- _What is expected_:
For the entries below, say how many lines hold the word "chose", with the number as the only reply.

- _The data_:
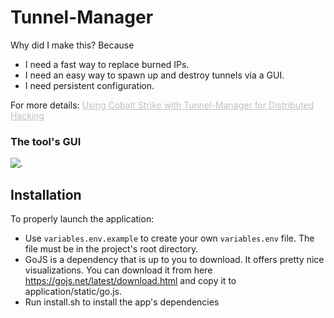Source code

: # Tunnel-Manager

Why did I make this? Because 
- I need a fast way to replace burned IPs.
- I need an easy way to spawn up and destroy tunnels via a GUI. 
- I need persistent configuration.

For more details: <a style="color:#c0c0c0" href="https://shellcode.blog/Using-Cobalt-Strike-with-Tunnel-Manager-for-Distributed-Hacking/"> Using Cobalt Strike with Tunnel-Manager for Distributed Hacking </a>



### The tool's GUI
![.](https://shellcode.blog/images/Cobalt-Strike/1/g3.png)


## Installation

To properly launch the application:

- Use `variables.env.example` to create your own `variables.env` file. The file must be in the project's root directory.
- GoJS is a dependency that is up to you to download. It offers pretty nice visualizations. You can download it from here https://gojs.net/latest/download.html and copy it to application/static/go.js. 
- Run install.sh to install the app's dependencies
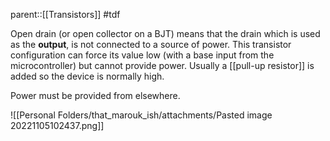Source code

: parent::[[Transistors]]
#tdf

Open drain (or open collector on a BJT) means that the drain which is used as the **output**, is not connected to a source of power. This transistor configuration can force its value low (with a base input from the microcontroller) but cannot provide power. Usually a [[pull-up resistor]] is added so the device is normally high. 

Power must be provided from elsewhere.

![[Personal Folders/that_marouk_ish/attachments/Pasted image 20221105102437.png]]
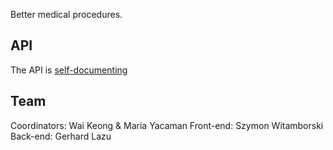 Better medical procedures.

## API

The API is [self-documenting][1] 

## Team

Coordinators: Wai Keong & Maria Yacaman
Front-end: Szymon Witamborski
Back-end: Gerhard Lazu

[1]: http://sharpscratch.howareyou.com/swagger/
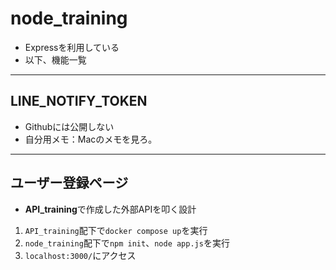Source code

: # node_training
- Expressを利用している
- 以下、機能一覧
---

## LINE_NOTIFY_TOKEN
- Githubには公開しない
- 自分用メモ：Macのメモを見ろ。

---
## ユーザー登録ページ
- **API_training**で作成した外部APIを叩く設計
1. `API_training`配下で`docker compose up`を実行
2. `node_training`配下で`npm init`、`node app.js`を実行
3. `localhost:3000/`にアクセス
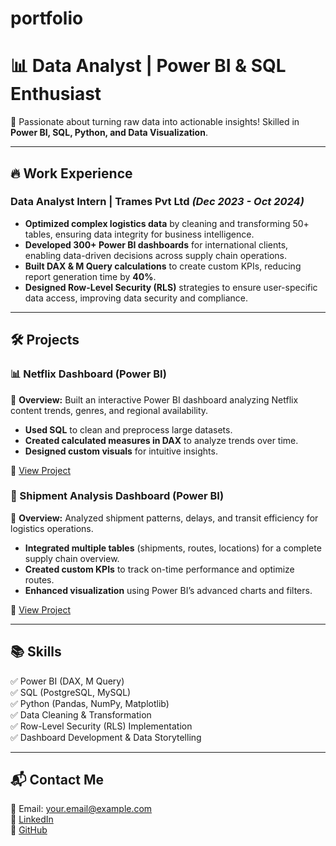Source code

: # portfolio
# 📊 Data Analyst | Power BI & SQL Enthusiast

🚀 Passionate about turning raw data into actionable insights! Skilled in **Power BI, SQL, Python, and Data Visualization**.

---

## 🔥 Work Experience

### **Data Analyst Intern | Trames Pvt Ltd** _(Dec 2023 - Oct 2024)_
- **Optimized complex logistics data** by cleaning and transforming 50+ tables, ensuring data integrity for business intelligence.
- **Developed 300+ Power BI dashboards** for international clients, enabling data-driven decisions across supply chain operations.
- **Built DAX & M Query calculations** to create custom KPIs, reducing report generation time by **40%**.
- **Designed Row-Level Security (RLS)** strategies to ensure user-specific data access, improving data security and compliance.

---

## 🛠️ Projects

### **📊 Netflix Dashboard (Power BI)**
📌 **Overview:** Built an interactive Power BI dashboard analyzing Netflix content trends, genres, and regional availability.
- **Used SQL** to clean and preprocess large datasets.
- **Created calculated measures in DAX** to analyze trends over time.
- **Designed custom visuals** for intuitive insights.

🔗 [View Project](https://github.com/yourgithub/netflix-dashboard)

### **🚢 Shipment Analysis Dashboard (Power BI)**
📌 **Overview:** Analyzed shipment patterns, delays, and transit efficiency for logistics operations.
- **Integrated multiple tables** (shipments, routes, locations) for a complete supply chain overview.
- **Created custom KPIs** to track on-time performance and optimize routes.
- **Enhanced visualization** using Power BI’s advanced charts and filters.

🔗 [View Project](https://github.com/yourgithub/shipment-dashboard)

---

## 📚 Skills
✅ Power BI (DAX, M Query)  
✅ SQL (PostgreSQL, MySQL)  
✅ Python (Pandas, NumPy, Matplotlib)  
✅ Data Cleaning & Transformation  
✅ Row-Level Security (RLS) Implementation  
✅ Dashboard Development & Data Storytelling  

---

## 📬 Contact Me
📧 Email: your.email@example.com  
💼 [LinkedIn](https://www.linkedin.com/in/aniket-lokhande-9b1482219/)  
📂 [GitHub]([https://github.com/yourgithub](https://github.com/ANIKET010pixel/))  

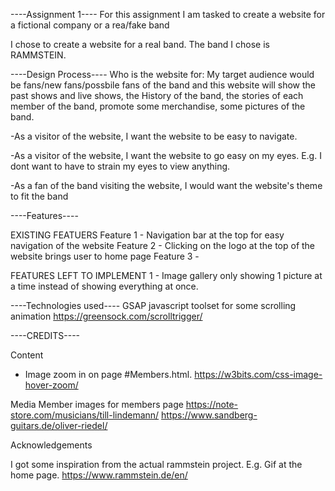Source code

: ----Assignment 1----
For this assignment I am tasked to create a website for a fictional company or a rea/fake band

I chose to create a website for a real band. 
The band I chose is RAMMSTEIN.


----Design Process----
Who is the website for: My target audience would be fans/new fans/possbile fans of the band
and this website will show the past shows and live shows, the History of the band, 
the stories of each member of the band, promote some merchandise, some pictures of the band.

-As a visitor of the website, I want the website to be easy to navigate.

-As a visitor of the website, I want the website to go easy on my eyes. E.g. I dont want to have to strain my eyes to view anything.

-As a fan of the band visiting the website, I would want the website's theme to fit the band



----Features----

EXISTING FEATUERS
Feature 1 - Navigation bar at the top for easy navigation of the website
Feature 2 - Clicking on the logo at the top of the website brings user to home page
Feature 3 - 


FEATURES LEFT TO IMPLEMENT
1 - Image gallery only showing 1 picture at a time instead of showing everything at once.



----Technologies used----
GSAP javascript toolset for some scrolling animation
https://greensock.com/scrolltrigger/





















----CREDITS----

Content

- Image zoom in on page #Members.html. https://w3bits.com/css-image-hover-zoom/




Media
Member images for members page
https://note-store.com/musicians/till-lindemann/
https://www.sandberg-guitars.de/oliver-riedel/




Acknowledgements

I got some inspiration from the actual rammstein project. E.g. Gif at the home page.
https://www.rammstein.de/en/











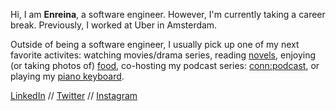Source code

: Hi, I am **Enreina**, a software engineer. However, I'm currently taking a career break. Previously, I worked at Uber in Amsterdam.

Outside of being a software engineer, I usually pick up one of my next favorite activites: watching movies/drama series, reading [novels](https://www.goodreads.com/user/show/2945063-enreina), enjoying (or taking photos of) [food](https://www.instagram.com/stories/highlights/18132363679005219/), co-hosting my podcast series: [conn:podcast](https://connpodcast.github.io/), or playing my [piano keyboard](https://www.instagram.com/depianoenreina/). 

[LinkedIn](https://www.linkedin.com/in/enreina/) // [Twitter](https://twitter.com/enreina_) // [Instagram](https://instagram.com/enreina)
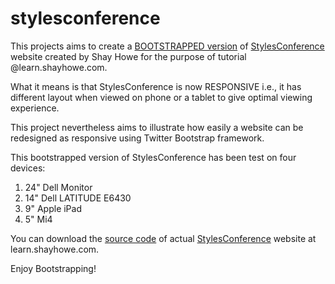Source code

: # stylesconference
This projects aims to create a [BOOTSTRAPPED version](http://stylesconference.shivamkapoor.com/) of [StylesConference](http://learn.shayhowe.com/practice/organizing-data-with-tables/index.html) website created by Shay Howe for the purpose of tutorial @learn.shayhowe.com.

What it means is that StylesConference is now RESPONSIVE i.e., it has different layout when viewed on phone or a tablet to give optimal viewing experience.

This project nevertheless aims to illustrate how easily a website can be redesigned as responsive using Twitter Bootstrap framework.

This bootstrapped version of StylesConference has been test on four devices:
  1. 24" Dell Monitor
  2. 14" Dell LATITUDE E6430
  3.  9" Apple iPad
  4.  5" Mi4

You can download the [source code](http://bit.ly/1RZB34i) of actual [StylesConference](http://learn.shayhowe.com/practice/organizing-data-with-tables/index.html) website at learn.shayhowe.com.

Enjoy Bootstrapping!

- _Reply to the exercise_:
2